ENTRIES SHOWN section start

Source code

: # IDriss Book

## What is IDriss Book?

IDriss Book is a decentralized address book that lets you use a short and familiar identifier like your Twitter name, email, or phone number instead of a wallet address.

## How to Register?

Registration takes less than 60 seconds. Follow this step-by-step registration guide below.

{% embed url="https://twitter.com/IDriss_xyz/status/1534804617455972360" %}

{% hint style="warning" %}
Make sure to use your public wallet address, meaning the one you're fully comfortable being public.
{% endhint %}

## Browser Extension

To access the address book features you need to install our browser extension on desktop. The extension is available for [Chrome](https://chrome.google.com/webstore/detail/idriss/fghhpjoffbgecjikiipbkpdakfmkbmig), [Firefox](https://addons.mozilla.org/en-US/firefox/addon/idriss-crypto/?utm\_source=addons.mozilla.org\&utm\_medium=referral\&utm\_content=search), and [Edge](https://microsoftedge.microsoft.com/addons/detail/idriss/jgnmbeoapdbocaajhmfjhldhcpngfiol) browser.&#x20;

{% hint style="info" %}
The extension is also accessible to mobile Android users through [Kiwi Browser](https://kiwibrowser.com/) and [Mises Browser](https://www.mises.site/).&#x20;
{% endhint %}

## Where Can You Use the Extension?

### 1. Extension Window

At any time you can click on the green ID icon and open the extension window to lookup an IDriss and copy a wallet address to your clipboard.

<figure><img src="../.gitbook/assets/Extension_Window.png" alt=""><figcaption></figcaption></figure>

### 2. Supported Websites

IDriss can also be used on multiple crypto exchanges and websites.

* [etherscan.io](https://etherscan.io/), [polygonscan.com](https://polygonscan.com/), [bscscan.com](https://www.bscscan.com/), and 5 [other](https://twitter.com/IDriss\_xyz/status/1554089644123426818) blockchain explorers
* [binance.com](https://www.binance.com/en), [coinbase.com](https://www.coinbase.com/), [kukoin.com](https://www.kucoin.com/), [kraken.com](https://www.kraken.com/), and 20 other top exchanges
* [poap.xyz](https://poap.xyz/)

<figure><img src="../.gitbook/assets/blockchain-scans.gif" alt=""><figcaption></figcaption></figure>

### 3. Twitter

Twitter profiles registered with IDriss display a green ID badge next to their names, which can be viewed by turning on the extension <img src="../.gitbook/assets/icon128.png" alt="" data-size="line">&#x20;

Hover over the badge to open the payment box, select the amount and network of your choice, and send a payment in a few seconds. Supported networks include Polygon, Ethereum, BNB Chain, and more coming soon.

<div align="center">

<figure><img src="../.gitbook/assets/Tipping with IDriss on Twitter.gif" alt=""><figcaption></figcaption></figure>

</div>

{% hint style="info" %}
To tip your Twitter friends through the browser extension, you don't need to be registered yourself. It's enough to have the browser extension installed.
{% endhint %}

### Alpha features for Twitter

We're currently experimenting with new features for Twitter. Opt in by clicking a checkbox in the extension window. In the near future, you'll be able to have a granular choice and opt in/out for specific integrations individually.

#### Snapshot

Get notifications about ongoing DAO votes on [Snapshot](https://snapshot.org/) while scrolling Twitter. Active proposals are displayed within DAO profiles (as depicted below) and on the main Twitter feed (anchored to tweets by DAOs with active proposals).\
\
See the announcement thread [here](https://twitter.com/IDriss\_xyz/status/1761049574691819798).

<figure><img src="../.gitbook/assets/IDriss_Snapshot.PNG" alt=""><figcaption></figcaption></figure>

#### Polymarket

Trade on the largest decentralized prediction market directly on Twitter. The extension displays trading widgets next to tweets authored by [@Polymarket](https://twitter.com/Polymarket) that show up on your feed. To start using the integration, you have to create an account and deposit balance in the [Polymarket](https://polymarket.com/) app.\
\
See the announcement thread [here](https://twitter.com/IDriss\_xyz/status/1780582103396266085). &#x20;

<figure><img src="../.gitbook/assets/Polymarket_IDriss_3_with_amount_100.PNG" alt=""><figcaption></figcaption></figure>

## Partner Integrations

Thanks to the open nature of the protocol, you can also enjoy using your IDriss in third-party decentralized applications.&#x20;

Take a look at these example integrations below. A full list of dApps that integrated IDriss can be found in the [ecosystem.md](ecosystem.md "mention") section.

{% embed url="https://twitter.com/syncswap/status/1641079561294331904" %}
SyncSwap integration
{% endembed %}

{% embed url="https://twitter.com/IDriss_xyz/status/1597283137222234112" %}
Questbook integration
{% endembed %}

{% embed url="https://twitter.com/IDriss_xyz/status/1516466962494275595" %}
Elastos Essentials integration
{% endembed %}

ENTRIES SHOWN section end

• DESCRIPTION OF THE TASK: An exact, complete copy of the data is the only acceptable answer.

• YOUR SOLUTION:
Source code

: # IDriss Book

## What is IDriss Book?

IDriss Book is a decentralized address book that lets you use a short and familiar identifier like your Twitter name, email, or phone number instead of a wallet address.

## How to Register?

Registration takes less than 60 seconds. Follow this step-by-step registration guide below.

{% embed url="https://twitter.com/IDriss_xyz/status/1534804617455972360" %}

{% hint style="warning" %}
Make sure to use your public wallet address, meaning the one you're fully comfortable being public.
{% endhint %}

## Browser Extension

To access the address book features you need to install our browser extension on desktop. The extension is available for [Chrome](https://chrome.google.com/webstore/detail/idriss/fghhpjoffbgecjikiipbkpdakfmkbmig), [Firefox](https://addons.mozilla.org/en-US/firefox/addon/idriss-crypto/?utm\_source=addons.mozilla.org\&utm\_medium=referral\&utm\_content=search), and [Edge](https://microsoftedge.microsoft.com/addons/detail/idriss/jgnmbeoapdbocaajhmfjhldhcpngfiol) browser.&#x20;

{% hint style="info" %}
The extension is also accessible to mobile Android users through [Kiwi Browser](https://kiwibrowser.com/) and [Mises Browser](https://www.mises.site/).&#x20;
{% endhint %}

## Where Can You Use the Extension?

### 1. Extension Window

At any time you can click on the green ID icon and open the extension window to lookup an IDriss and copy a wallet address to your clipboard.

<figure><img src="../.gitbook/assets/Extension_Window.png" alt=""><figcaption></figcaption></figure>

### 2. Supported Websites

IDriss can also be used on multiple crypto exchanges and websites.

* [etherscan.io](https://etherscan.io/), [polygonscan.com](https://polygonscan.com/), [bscscan.com](https://www.bscscan.com/), and 5 [other](https://twitter.com/IDriss\_xyz/status/1554089644123426818) blockchain explorers
* [binance.com](https://www.binance.com/en), [coinbase.com](https://www.coinbase.com/), [kukoin.com](https://www.kucoin.com/), [kraken.com](https://www.kraken.com/), and 20 other top exchanges
* [poap.xyz](https://poap.xyz/)

<figure><img src="../.gitbook/assets/blockchain-scans.gif" alt=""><figcaption></figcaption></figure>

### 3. Twitter

Twitter profiles registered with IDriss display a green ID badge next to their names, which can be viewed by turning on the extension <img src="../.gitbook/assets/icon128.png" alt="" data-size="line">&#x20;

Hover over the badge to open the payment box, select the amount and network of your choice, and send a payment in a few seconds. Supported networks include Polygon, Ethereum, BNB Chain, and more coming soon.

<div align="center">

<figure><img src="../.gitbook/assets/Tipping with IDriss on Twitter.gif" alt=""><figcaption></figcaption></figure>

</div>

{% hint style="info" %}
To tip your Twitter friends through the browser extension, you don't need to be registered yourself. It's enough to have the browser extension installed.
{% endhint %}

### Alpha features for Twitter

We're currently experimenting with new features for Twitter. Opt in by clicking a checkbox in the extension window. In the near future, you'll be able to have a granular choice and opt in/out for specific integrations individually.

#### Snapshot

Get notifications about ongoing DAO votes on [Snapshot](https://snapshot.org/) while scrolling Twitter. Active proposals are displayed within DAO profiles (as depicted below) and on the main Twitter feed (anchored to tweets by DAOs with active proposals).\
\
See the announcement thread [here](https://twitter.com/IDriss\_xyz/status/1761049574691819798).

<figure><img src="../.gitbook/assets/IDriss_Snapshot.PNG" alt=""><figcaption></figcaption></figure>

#### Polymarket

Trade on the largest decentralized prediction market directly on Twitter. The extension displays trading widgets next to tweets authored by [@Polymarket](https://twitter.com/Polymarket) that show up on your feed. To start using the integration, you have to create an account and deposit balance in the [Polymarket](https://polymarket.com/) app.\
\
See the announcement thread [here](https://twitter.com/IDriss\_xyz/status/1780582103396266085). &#x20;

<figure><img src="../.gitbook/assets/Polymarket_IDriss_3_with_amount_100.PNG" alt=""><figcaption></figcaption></figure>

## Partner Integrations

Thanks to the open nature of the protocol, you can also enjoy using your IDriss in third-party decentralized applications.&#x20;

Take a look at these example integrations below. A full list of dApps that integrated IDriss can be found in the [ecosystem.md](ecosystem.md "mention") section.

{% embed url="https://twitter.com/syncswap/status/1641079561294331904" %}
SyncSwap integration
{% endembed %}

{% embed url="https://twitter.com/IDriss_xyz/status/1597283137222234112" %}
Questbook integration
{% endembed %}

{% embed url="https://twitter.com/IDriss_xyz/status/1516466962494275595" %}
Elastos Essentials integration
{% endembed %}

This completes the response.